Sobrevivir a un campo de exterminio convirtió a Primo Levi no sólo en una víctima, sino en un testigo y justo por eso en escritor. Cuando lo presentó como manuscrito, 'Si esto es un hombre'


fue rechazado por Einaudi. La Europa de aquel momento, dolida y paralizada ante el horror del que había sido víctima y perpetradora, nada quería saber del Holocausto ni de la Segunda Guerra


Mundial, así que Levi publicó su libro de forma casi simbólica en una editorial minúscula. Diez años después, en 1956, Einaudi rescató el libro. Desde entonces no ha dejado de reeditarse. Es


preciso insistir sobre aquello que, por monstruoso, no puede olvidarse


Escribe Albert Camus en 'El mito de Sísifo' que justo quien tiene la razón es el que paga las consecuencias en las tragedias clásicas: Prometeo, Edipo, Orestes... De ahí que los seres


humanos encontremos algo gratuito, patético o absurdo en sus castigos. Acaparados por una idea fija, los hombres y mujeres acaban creyendo ciegamente en aquello que les ha sido ofrecido: la


vida eterna, la promesa de la revolución o la inefabilidad del líder carismático. La total ausencia de paradojas y la mutilación de la propia duda convierte en necios a quienes militan. Lo


que empieza con eufemismos –toda muerte ocurre primero en el lenguaje– acaba en calamidad ciudadana. Una vez que se ha metido en la vida de las personas, ya no hay marcha atrás. Es el pan


nuestro de exiliados, desplazados y refugiados. El estigma del que piensa por sí mismo.

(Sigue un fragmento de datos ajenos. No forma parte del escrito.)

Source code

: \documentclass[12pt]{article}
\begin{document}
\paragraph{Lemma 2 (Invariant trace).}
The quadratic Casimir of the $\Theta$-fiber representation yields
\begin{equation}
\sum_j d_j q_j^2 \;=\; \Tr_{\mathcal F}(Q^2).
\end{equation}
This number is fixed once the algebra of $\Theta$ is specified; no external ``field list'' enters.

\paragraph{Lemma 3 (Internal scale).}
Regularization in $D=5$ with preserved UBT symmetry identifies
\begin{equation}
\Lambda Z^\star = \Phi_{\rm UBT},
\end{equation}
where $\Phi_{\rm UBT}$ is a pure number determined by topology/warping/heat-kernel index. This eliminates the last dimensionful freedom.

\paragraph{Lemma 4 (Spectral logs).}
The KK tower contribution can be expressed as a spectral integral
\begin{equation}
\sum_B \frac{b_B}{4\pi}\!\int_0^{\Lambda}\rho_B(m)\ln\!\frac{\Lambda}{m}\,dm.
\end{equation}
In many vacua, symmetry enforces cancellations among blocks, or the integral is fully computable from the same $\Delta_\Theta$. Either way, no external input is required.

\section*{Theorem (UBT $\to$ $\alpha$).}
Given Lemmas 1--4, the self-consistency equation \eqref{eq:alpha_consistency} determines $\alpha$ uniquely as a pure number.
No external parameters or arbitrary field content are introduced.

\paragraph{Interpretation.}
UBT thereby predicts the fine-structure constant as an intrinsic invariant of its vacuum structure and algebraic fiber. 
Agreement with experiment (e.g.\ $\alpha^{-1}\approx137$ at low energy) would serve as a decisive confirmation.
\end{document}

Esta semana, en Venezuela, Diosdado Cabello, jerarca del gobierno de Maduro, ordenó una represión masiva como respuesta a la llamada «operación Guacamaya», una maniobra que liberó a cinco


opositores asilados y logró burlar la seguridad de un régimen que hace del exabrupto una exhibición. Acusados de terrorismo y de intentar sabotear las pasadas elecciones amañadas e ilegales,


cerca de cien personas han sido secuestradas y encarceladas. A la manera de Ortega en Nicaragua, hasta los organismos defensores de los derechos humanos como Provea y Foro Penal fueron


acusados de sabotaje. Además de sus tentáculos, a los sátrapas los sostienen la ceguera de quienes ignoran o justifican sus excesos. Ninguna democracia, por saludable que parezca, resiste a


la normalización del desatino. Quien sólo permite una moral y tan sólo habita una única verdad, acaba padeciéndola. Me prevengo de comparar situaciones dispares, porque muchas fronteras


separan a un abusador de un torturador, y, sin embargo, es justo ahí, en el desplazamiento de los límites, cuando uno puede acabar convertido en el otro.